(What you are asked to do): From the listing below, copy every line with the word "tests".

(Records for this task):
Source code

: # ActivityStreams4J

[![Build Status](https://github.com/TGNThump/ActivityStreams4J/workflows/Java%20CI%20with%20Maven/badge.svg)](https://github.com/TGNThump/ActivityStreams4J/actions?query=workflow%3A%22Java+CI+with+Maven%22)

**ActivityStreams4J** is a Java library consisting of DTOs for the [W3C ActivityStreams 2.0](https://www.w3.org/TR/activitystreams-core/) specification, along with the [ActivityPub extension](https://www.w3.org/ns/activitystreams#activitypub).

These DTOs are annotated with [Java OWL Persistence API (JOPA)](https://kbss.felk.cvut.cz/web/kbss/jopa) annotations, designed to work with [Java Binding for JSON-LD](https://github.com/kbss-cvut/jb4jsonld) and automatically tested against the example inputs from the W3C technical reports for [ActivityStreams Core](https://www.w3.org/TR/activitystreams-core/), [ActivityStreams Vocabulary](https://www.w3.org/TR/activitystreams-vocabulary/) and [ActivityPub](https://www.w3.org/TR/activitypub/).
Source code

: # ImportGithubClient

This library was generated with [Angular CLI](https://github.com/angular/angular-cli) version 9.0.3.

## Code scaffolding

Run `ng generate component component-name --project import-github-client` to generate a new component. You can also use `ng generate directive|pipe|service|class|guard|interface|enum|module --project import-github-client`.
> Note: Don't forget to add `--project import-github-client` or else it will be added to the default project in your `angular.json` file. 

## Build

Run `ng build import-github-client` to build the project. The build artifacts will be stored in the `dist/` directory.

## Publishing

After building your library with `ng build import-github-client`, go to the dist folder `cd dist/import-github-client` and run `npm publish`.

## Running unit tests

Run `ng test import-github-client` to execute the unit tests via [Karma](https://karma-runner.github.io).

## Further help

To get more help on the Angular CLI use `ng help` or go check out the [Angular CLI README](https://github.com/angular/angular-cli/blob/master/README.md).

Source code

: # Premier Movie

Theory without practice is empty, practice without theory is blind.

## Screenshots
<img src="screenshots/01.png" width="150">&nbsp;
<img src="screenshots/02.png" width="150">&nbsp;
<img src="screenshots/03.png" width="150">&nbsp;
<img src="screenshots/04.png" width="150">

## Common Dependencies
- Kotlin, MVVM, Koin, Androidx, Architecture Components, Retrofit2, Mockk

(Task response):
## Running unit tests
Run `ng test import-github-client` to execute the unit tests via [Karma](https://karma-runner.github.io).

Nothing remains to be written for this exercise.